Scout delivers its top underclassmen performers from the 2017 Under Armour All-America Camp Orlando, in alphabetical order, based solely on Sunday's work.
Derick Hunter, 2019 DL, Fort Myers (Fla.) Dunbar
Emerging with recent offers from Florida and Miami (Fl), it's not very hard to see why. Hunter was as steady as any defensive linemen Sunday, which says a lot since there was more talent on the offensive side of the football in the trenches. Often against older prospects, the rising-junior held his own because of a solid first-step, good power move and a couple of different counters on the way towards winning reps. Hunter is a tweener by body type, but showed the ability to rush inside or out at this stage of his development.
Jaleel McRae, 2019 DB, New Smyrna Beach (Fla.) High
Physical, long and confident. Any defensive back coach would like these qualities in a college player, much less a high school junior-to-be like McRae. The early Florida Gator verbal commitment more than held his own against wide receivers big or small, which says a lot considering he has perhaps more upside as a safety than on the edge. McRae has solid ball skills and closed on the football well in addition to being one of the most physically aggressive secondary-men on the field Sunday.
Evan Neal, 2019 OL, Bradenton (Fla.) IMG Academy
Pictured above, the one-time Alabama commitment continues to reshape his body and Sunday was his most mobile day to date. He moved as well as we have seen, gaining ground with his kick step against speed rushers who thought they could bend the edge on the towering talent. Neal has always been able to anchor well when locking horns with a defender, and that held true once more.
Nolan Smith, 2019 DE, Bradenton (Fla.) IMG Academy
The early pledge to Georgia continues to impress at different events with his motor, speed and power at different points. William Barnes, a rising-senior offensive lineman who was invited to the UA All-America Game for his performance, singled Smith out as the top defensive line performer at the event because of his overall game. The rising-junior has a great first-step, body control to counter-move if the initial push is unsuccessful and the hands to beat blockers straight-up, too.

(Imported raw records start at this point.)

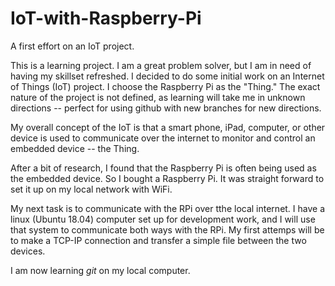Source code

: # IoT-with-Raspberry-Pi
A first effort on an IoT project.

This is a learning project.  I am a great problem solver, but I am in need of having my skillset refreshed.  I decided to 
do some initial work on an Internet of Things (IoT) project.  I choose the Raspberry Pi as the "Thing."  The exact nature 
of the project is not defined, as learning will take me in unknown directions -- perfect for using github with new branches for new directions.

My overall concept of the IoT is that a smart phone, iPad, computer, or other device is used to communicate over the internet
to monitor and control an embedded device -- the Thing.

After a bit of research, I found that the Raspberry Pi is often being used as the embedded device.  So I bought a Raspberry Pi.  It was straight forward to set it up on my local network with WiFi.

My next task is to communicate with the RPi over tthe local internet.  I have a linux (Ubuntu 18.04) computer set up for development work, and I will use that system to communicate both ways with the RPi.  My first attemps will be to make a TCP-IP connection and transfer a simple file between the two devices.

I am now learning *git* on my local computer.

Keon Zipperer, 2019 TE, Lakeland (Fla.) High
Tight ends aren't the prettiest at these events with so many smaller receivers running around, but it was tough not to notice Zipperer, pictured below, win rep after rep. He even did so against cornerbacks on this day, coming out of his breaks well and with efficiency despite a lack of great top-end speed. Invited to the Future 50 event for his work, the 2019 talent's hands served him well on Sunday and combined with his size, makes for a threat all over the football field. Double-digit programs have already offered Zipperer, including some in the SEC and ACC.